Michelle Bachelet s'est imposée, malgré une forte abstention, par 62,1 % des votes au deuxième tour face à la candidate de droite Evelyn Matthei, qui a obtenu 37,8 % des voix, un des pires résultats d'un parti de droite depuis le retour de la démocratie. A peine les résultats connus, sa rivale de droite Evelyn Matthei lui a adressé ses félicitations. Pour sa part, le président sortant Sebastian Piñera a appelé, en direct à la télévision, la nouvelle présidente, une tradition républicaine prisée au Chili. « Vous avez obtenu une grande victoire » a déclaré Pinera qui avait lui-même succédé à Bachelet en 2010, « et je voudrais vous souhaiter le plus grand succès ».

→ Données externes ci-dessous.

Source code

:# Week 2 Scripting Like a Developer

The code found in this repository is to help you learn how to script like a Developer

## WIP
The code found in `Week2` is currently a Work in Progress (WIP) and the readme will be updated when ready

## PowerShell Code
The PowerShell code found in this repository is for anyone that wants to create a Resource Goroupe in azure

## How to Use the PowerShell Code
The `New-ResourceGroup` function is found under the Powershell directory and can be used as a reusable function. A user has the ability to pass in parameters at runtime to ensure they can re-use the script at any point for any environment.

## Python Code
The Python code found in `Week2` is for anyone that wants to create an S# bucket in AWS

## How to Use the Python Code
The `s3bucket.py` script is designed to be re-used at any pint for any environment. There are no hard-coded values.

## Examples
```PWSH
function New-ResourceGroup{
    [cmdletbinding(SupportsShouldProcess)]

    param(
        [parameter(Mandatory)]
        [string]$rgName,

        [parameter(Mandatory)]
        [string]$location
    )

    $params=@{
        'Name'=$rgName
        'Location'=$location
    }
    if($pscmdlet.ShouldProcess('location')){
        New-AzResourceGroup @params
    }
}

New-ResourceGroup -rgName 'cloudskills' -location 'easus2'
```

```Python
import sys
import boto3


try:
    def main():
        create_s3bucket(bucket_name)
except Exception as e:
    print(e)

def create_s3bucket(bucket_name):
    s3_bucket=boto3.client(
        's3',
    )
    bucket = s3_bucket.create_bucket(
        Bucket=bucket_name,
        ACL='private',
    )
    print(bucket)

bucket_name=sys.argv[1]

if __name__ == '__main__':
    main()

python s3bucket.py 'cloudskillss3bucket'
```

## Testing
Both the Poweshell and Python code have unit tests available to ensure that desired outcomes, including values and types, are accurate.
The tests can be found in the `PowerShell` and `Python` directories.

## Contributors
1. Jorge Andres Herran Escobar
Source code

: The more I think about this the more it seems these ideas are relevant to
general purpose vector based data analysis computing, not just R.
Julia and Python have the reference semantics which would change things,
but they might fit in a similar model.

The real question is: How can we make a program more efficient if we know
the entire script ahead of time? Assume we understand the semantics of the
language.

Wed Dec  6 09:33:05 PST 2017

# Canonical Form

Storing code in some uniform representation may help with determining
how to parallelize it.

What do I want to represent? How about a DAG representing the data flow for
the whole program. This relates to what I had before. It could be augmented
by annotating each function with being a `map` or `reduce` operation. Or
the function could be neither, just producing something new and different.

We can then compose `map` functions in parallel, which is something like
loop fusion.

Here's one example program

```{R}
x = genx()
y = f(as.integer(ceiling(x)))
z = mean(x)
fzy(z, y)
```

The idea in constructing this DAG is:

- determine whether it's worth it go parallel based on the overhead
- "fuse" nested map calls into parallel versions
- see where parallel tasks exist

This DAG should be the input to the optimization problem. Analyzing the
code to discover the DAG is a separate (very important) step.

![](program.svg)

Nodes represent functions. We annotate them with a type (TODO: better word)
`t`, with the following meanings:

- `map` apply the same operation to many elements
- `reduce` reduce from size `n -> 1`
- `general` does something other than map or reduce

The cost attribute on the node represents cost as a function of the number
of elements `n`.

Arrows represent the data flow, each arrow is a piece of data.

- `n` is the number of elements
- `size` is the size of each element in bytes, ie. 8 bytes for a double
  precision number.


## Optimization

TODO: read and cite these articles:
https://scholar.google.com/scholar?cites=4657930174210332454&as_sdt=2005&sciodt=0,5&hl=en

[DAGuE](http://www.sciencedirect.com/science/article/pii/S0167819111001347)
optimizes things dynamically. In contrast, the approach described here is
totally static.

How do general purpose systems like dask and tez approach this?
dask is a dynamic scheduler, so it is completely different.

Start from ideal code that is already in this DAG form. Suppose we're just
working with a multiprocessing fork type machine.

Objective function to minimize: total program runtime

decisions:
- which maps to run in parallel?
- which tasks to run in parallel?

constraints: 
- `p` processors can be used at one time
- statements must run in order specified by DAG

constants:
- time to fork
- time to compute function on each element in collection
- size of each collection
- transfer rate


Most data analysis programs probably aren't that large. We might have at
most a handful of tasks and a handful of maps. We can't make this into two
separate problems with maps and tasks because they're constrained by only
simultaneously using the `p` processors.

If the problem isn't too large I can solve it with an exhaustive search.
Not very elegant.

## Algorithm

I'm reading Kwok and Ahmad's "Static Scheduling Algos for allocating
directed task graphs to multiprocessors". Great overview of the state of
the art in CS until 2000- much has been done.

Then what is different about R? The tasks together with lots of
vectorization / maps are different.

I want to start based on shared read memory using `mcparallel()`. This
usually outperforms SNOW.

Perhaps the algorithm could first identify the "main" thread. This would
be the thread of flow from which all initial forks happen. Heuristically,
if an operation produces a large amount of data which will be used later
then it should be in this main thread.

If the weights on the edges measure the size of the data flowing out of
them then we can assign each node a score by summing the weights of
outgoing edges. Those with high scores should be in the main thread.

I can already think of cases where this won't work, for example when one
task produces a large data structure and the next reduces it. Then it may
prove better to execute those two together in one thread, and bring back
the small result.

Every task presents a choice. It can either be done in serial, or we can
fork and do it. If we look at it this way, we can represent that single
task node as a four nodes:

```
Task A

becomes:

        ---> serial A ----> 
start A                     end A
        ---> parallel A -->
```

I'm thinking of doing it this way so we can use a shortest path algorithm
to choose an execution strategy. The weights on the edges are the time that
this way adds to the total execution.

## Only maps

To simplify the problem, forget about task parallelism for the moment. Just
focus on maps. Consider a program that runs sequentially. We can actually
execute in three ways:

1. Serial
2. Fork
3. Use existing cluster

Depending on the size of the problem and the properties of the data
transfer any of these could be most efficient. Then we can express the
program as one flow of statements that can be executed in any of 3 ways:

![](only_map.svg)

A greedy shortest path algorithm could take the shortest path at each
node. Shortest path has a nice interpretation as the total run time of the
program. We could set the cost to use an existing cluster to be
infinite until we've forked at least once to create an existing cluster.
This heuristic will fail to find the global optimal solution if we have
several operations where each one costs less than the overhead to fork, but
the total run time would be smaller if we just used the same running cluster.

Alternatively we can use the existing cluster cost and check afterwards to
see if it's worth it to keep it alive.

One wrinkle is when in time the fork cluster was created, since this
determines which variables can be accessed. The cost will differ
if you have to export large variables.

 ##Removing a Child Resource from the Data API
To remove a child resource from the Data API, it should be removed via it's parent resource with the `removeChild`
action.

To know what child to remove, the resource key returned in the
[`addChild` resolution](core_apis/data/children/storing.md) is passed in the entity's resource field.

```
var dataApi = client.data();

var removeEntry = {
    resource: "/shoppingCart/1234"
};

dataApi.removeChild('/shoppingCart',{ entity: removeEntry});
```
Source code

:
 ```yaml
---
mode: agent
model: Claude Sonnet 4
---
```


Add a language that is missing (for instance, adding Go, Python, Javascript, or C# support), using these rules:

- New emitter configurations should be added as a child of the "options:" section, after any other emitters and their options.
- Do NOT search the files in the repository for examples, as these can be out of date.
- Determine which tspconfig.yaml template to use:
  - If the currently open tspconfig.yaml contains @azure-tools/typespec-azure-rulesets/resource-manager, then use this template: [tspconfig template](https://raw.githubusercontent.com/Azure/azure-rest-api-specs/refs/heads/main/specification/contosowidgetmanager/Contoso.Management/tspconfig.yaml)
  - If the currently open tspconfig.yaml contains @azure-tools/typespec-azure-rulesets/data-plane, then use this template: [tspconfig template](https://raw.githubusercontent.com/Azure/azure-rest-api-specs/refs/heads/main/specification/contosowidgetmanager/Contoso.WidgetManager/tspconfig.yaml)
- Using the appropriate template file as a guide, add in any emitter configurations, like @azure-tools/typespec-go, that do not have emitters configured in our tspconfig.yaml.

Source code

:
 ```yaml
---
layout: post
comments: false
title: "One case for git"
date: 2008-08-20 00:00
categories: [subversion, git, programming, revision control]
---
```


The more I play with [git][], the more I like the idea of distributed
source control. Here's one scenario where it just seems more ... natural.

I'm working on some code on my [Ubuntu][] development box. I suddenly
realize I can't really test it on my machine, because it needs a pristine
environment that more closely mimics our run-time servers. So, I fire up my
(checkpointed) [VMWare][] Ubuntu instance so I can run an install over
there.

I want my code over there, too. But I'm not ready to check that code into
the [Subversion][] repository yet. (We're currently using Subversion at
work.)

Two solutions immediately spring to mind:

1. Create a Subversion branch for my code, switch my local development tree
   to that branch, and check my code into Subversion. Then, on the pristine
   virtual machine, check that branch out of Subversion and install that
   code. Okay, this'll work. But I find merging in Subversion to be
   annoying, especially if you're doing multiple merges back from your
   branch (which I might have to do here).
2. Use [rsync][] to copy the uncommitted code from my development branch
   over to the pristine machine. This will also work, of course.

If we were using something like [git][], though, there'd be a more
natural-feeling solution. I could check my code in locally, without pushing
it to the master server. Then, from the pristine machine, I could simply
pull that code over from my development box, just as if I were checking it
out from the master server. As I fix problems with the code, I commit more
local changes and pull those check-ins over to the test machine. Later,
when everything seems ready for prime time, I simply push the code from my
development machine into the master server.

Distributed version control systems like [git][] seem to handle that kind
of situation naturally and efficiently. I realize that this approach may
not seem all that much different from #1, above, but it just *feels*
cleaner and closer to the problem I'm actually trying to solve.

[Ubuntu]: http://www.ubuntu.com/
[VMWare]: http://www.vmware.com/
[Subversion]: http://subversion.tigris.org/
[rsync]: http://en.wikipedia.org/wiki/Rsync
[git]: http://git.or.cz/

Le président sortant lui a promis « une attitude constructive, patriotique car malgré nos différences, nous voulons la même chose: le meilleur pour le Chili ». Mme Bachelet, dans son discours de victoire a insisté sur l'urgence de construire un « Chili plus juste » et d'en « finir avec les inégalités ». « Il est temps de mener des changements de fond » dans le pays, même si cela ne sera « pas facile », a-t-elle déclaré à la tribune devant des milliers de partisans enthousiastes à Santiago. « Ça ne va pas être facile, mais quand a-t-il été facile de changer le monde pour l'améliorer? » a-t-elle lancé. Après un premier mandat en 2006-2010, Michelle Bachelet, 62 ans, médecin de formation et première femme élue à la tête d'un pays sud-américain, a confirmé les pronostics qui lui promettaient une victoire très confortable.
Première présidente chilienne réélue en 60 ans, la socialiste n'aura toutefois pas la tâche facile face aux attentes de la société chilienne, en particulier des jeunes. « Ce sera très compliqué pour Mme Bachelet de gérer les attentes qui se sont créés autour de son gouvernement », relève pour l'AFP le politologue Cristóbal Bellolio.